Meeting rescheduled to Thursday at 6:30 p.m. in BAMS gym

BRATTLEBORO—Assistant Fire Chief Pete Lynch counted people standing five abreast as he descended the stairs from the Municipal Center’s second floor on Tuesday night.

Attendance at the special Selectboard budget meeting had exceeded safe occupancy numbers. People waiting to speak on the town budget jockeyed for space in the hallway, the Hanna Cosman Room, and the Selectboard Meeting Room, which is certified for only 100 people.

Twice that many had streamed to the meeting to speak on the town’s budget, which voters defeated a special referendum by Australian ballot on April 17, 771–478, overturning a previous approval at the Annual Representative Town Meeting in March.

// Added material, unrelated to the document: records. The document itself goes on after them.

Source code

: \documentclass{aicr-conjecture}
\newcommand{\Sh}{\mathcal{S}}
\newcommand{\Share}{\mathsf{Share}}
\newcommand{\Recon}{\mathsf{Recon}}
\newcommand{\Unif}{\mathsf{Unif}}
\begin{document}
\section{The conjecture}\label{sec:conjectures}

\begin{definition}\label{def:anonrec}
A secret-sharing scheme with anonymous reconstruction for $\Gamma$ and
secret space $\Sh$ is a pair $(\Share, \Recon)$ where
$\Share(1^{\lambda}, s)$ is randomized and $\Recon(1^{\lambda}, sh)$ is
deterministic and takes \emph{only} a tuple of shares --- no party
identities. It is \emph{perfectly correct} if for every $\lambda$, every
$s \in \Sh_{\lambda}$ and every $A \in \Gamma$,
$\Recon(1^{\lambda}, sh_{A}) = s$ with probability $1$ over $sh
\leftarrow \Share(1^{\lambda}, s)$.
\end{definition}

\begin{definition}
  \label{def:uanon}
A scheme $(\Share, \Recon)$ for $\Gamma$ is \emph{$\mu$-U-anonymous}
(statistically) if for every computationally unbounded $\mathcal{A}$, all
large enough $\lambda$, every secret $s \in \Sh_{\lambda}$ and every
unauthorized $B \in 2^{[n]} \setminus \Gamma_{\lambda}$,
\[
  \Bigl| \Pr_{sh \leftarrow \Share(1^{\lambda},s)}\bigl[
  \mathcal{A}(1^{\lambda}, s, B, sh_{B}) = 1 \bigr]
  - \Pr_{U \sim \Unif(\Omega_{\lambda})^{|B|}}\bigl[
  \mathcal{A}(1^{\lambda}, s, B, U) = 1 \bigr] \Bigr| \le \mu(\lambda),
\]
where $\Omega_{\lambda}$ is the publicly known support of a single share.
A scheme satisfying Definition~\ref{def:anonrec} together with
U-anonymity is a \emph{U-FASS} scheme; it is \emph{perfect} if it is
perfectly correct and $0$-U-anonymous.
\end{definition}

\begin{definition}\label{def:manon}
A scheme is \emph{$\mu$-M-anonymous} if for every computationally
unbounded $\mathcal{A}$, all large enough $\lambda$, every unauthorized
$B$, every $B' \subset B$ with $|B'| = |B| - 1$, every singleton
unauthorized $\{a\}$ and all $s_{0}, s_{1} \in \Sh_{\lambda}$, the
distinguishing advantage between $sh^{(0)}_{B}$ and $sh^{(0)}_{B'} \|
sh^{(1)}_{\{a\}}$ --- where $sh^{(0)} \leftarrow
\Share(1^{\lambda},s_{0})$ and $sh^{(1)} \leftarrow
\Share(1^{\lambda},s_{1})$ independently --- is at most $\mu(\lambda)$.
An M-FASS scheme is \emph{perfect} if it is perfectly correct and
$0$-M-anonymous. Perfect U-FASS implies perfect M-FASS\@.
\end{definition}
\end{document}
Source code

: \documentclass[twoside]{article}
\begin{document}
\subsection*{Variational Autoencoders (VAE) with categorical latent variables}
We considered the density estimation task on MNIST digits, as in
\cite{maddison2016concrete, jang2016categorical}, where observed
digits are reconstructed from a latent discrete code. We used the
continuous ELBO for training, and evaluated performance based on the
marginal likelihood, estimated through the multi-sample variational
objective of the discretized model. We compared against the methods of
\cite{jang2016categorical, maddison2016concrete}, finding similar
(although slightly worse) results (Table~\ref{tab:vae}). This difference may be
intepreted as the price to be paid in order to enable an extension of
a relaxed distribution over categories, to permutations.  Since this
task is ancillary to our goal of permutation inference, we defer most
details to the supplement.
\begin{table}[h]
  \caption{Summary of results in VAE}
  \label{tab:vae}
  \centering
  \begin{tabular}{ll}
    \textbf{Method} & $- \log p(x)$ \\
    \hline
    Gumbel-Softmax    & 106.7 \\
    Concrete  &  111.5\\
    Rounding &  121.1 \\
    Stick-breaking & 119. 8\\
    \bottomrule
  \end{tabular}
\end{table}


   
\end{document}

To remain in code, the board had to either ask people to leave or postpone the meeting and move it to another location.

The board chose the latter option, as Brattleboro’s fiscal year 2015 budget process broke a second record. Approximately 200 people tried to attend the meeting, the most in recent memory.

Selectboard Chair David Gartenstein told the crowd that under Vermont Open Meeting Law, the board could not bar people from attending.

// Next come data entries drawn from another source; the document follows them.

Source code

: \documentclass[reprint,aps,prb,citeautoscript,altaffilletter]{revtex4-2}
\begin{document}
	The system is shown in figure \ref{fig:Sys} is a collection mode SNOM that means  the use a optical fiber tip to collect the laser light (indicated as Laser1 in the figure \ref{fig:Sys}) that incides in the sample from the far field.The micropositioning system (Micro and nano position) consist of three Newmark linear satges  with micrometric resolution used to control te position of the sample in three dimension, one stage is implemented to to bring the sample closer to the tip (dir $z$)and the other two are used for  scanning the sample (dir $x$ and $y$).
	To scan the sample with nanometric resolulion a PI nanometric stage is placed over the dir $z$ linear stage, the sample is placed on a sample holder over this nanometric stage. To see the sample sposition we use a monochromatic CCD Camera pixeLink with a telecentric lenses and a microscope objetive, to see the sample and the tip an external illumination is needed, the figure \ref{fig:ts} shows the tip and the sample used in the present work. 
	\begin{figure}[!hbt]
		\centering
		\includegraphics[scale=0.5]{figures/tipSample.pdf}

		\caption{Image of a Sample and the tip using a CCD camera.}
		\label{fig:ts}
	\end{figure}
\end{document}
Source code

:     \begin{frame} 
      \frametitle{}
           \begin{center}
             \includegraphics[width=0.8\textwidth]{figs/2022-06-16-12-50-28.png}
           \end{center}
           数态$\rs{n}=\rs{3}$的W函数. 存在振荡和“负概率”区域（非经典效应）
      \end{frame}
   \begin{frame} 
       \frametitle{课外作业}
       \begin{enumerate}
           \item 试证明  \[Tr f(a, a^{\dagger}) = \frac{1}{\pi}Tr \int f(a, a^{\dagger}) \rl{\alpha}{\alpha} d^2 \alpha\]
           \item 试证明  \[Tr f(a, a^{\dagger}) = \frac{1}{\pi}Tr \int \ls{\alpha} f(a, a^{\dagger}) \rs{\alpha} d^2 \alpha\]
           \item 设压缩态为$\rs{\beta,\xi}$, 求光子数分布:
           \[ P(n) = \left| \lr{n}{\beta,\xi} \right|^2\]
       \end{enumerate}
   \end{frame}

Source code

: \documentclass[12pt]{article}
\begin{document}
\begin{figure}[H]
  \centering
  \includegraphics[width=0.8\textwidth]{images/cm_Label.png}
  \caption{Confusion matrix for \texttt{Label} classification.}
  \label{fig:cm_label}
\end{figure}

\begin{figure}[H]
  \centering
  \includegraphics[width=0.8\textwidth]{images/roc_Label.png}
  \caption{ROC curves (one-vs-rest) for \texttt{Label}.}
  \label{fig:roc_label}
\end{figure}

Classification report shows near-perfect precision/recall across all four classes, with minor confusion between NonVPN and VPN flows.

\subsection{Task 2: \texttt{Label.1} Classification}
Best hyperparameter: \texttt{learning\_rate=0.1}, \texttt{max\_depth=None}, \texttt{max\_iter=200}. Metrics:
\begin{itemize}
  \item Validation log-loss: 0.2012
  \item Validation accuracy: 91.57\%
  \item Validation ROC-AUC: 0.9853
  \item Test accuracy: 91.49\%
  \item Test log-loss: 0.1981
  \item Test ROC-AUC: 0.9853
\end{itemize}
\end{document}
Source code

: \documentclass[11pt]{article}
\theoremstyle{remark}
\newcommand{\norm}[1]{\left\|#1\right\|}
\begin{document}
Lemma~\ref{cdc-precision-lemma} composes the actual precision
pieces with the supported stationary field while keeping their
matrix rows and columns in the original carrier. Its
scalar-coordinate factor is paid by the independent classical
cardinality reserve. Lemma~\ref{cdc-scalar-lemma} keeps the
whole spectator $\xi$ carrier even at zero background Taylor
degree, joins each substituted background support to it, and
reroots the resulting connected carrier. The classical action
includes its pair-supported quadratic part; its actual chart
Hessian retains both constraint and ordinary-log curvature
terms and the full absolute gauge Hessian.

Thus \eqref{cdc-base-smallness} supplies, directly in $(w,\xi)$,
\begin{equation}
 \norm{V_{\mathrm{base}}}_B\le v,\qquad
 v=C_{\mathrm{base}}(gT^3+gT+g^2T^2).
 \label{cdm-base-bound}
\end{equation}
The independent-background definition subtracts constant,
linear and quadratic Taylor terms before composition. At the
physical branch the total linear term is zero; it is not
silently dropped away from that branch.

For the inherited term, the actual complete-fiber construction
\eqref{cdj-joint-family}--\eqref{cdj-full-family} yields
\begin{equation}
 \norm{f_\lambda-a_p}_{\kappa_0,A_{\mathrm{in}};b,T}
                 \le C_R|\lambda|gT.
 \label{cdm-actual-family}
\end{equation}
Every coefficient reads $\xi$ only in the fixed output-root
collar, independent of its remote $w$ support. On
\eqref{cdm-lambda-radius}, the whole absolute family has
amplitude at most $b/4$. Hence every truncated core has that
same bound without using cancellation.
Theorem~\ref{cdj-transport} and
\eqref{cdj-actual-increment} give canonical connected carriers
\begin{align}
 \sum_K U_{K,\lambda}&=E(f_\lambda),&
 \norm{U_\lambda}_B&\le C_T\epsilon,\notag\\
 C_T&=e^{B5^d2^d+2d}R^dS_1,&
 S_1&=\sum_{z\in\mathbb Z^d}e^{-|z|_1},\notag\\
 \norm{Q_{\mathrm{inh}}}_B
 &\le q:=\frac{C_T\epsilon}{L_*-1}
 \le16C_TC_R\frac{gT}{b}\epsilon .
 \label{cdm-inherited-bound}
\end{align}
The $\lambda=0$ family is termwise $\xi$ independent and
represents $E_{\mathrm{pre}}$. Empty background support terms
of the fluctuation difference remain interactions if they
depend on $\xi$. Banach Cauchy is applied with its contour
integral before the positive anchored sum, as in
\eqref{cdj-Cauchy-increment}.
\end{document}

The board voted to adjourn the meeting to another date and time. It will be resumed on Thursday, May 1, at 6:30 p.m., at the Brattleboro Area Middle School gymnasium.

The meeting took about 15 minutes, perhaps setting another record as the shortest Selectboard meeting.

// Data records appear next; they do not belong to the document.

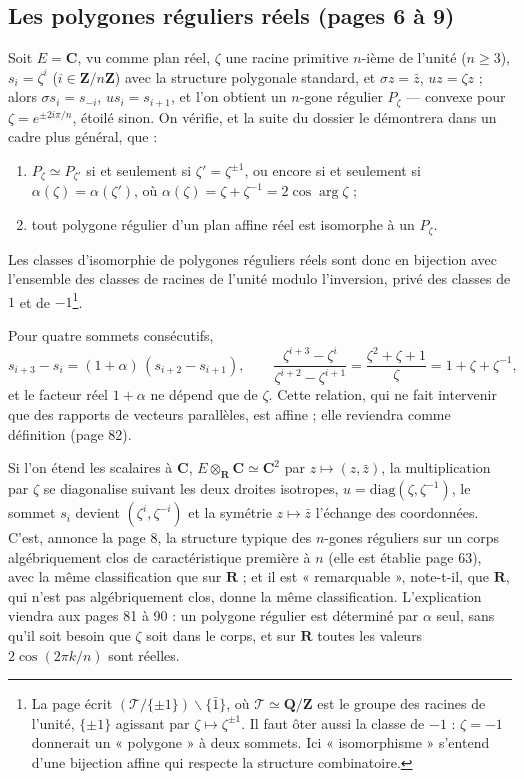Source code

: \documentclass[11pt,a4paper]{article}
\begin{document}
\subsection*{Les polygones réguliers réels (pages 6 à 9)}

Soit $E = \mathbf{C}$, vu comme plan réel, $\zeta$ une racine primitive
$n$-ième de l'unité ($n \geq 3$), $s_i = \zeta^i$ ($i \in
\mathbf{Z}/n\mathbf{Z}$) avec la structure polygonale standard, et $\sigma z =
\bar z$, $u z = \zeta z$ ; alors $\sigma s_i = s_{-i}$, $u s_i = s_{i+1}$, et
l'on obtient un $n$-gone régulier $P_\zeta$ --- convexe pour $\zeta =
e^{\pm 2i\pi/n}$, étoilé sinon. On vérifie, et la suite du dossier le
démontrera dans un cadre plus général, que :
\begin{enumerate}
  \item[a)] $P_\zeta \simeq P_{\zeta'}$ si et seulement si $\zeta' =
    \zeta^{\pm 1}$, ou encore si et seulement si $\alpha(\zeta) =
    \alpha(\zeta')$, où $\alpha(\zeta) = \zeta + \zeta^{-1} = 2\cos\arg\zeta$ ;
  \item[b)] tout polygone régulier d'un plan affine réel est isomorphe à un
    $P_\zeta$.
\end{enumerate}
Les classes d'isomorphie de polygones réguliers réels sont donc en bijection
avec l'ensemble des classes de racines de l'unité modulo l'inversion, privé
des classes de $1$ et de $-1$\footnote{La page écrit
$(\mathcal{T}/\{\pm 1\}) \smallsetminus \{\bar 1\}$, où $\mathcal{T} \simeq
\mathbf{Q}/\mathbf{Z}$ est le groupe des racines de l'unité, $\{\pm 1\}$
agissant par $\zeta \mapsto \zeta^{\pm 1}$. Il faut ôter aussi la classe de
$-1$ : $\zeta = -1$ donnerait un « polygone » à deux sommets. Ici
« isomorphisme » s'entend d'une bijection affine qui respecte la structure
combinatoire.}.

Pour quatre sommets consécutifs,
\[
  s_{i+3} - s_i = (1 + \alpha)\,(s_{i+2} - s_{i+1}), \qquad
  \frac{\zeta^{i+3} - \zeta^i}{\zeta^{i+2} - \zeta^{i+1}}
  = \frac{\zeta^2 + \zeta + 1}{\zeta} = 1 + \zeta + \zeta^{-1} ,
\]
et le facteur réel $1 + \alpha$ ne dépend que de $\zeta$. Cette relation, qui
ne fait intervenir que des rapports de vecteurs parallèles, est affine ; elle
reviendra comme définition (page 82).

Si l'on étend les scalaires à $\mathbf{C}$, $E \otimes_{\mathbf{R}} \mathbf{C}
\simeq \mathbf{C}^2$ par $z \mapsto (z, \bar z)$, la multiplication par
$\zeta$ se diagonalise suivant les deux droites isotropes,
$u = \mathrm{diag}(\zeta, \zeta^{-1})$, le sommet $s_i$ devient $(\zeta^i,
\zeta^{-i})$ et la symétrie $z \mapsto \bar z$ l'échange des coordonnées.
C'est, annonce la page 8, la structure typique des $n$-gones réguliers sur un
corps algébriquement clos de caractéristique première à $n$ (elle est établie
page 63), avec la même classification que sur $\mathbf{R}$ ; et il est
« remarquable », note-t-il, que $\mathbf{R}$, qui n'est pas algébriquement
clos, donne la même classification. L'explication viendra aux pages 81
à 90 : un polygone régulier est déterminé par $\alpha$ seul, sans qu'il soit
besoin que $\zeta$ soit dans le corps, et sur $\mathbf{R}$ toutes les valeurs
$2\cos(2\pi k/n)$ sont réelles.
\end{document}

The scissors are out and the timeline is short for the Selectboard as it tries to reduce the budget to the voters’ liking before the fiscal year ends June 30.

After June 30, the town will have to borrow money to pay its expenses unless it has a new budget in place.

“The budget is too high,” was the only message the Selectboard said it could interpret from the vote.

Selectboard Chair David Gartenstein said at a special meeting on April 22 that the town needed to consider cutting $1 million from the budget to keep property taxes level.

But what would $1 million in cuts look like?

“I don’t think there’s anything we can easily do without,” he said.

By the end of that meeting, Gartenstein relented a little from his previous call to cut $1 million.

Instead, the board will first consider a number of specific cuts to services and personnel. The board also asked the town departments to present budgets with 5-percent cut from the bottom line.

Audience members at the April 22 meeting argued for protecting services and instead ditching the $14.1 million Police-Fire Facilities Upgrade project.

Audience member Steve Minkin told the board that the town-wide budget veto would not have happened except for the Police-Fire Project and said the voters shouldn’t be punished now with additional cuts.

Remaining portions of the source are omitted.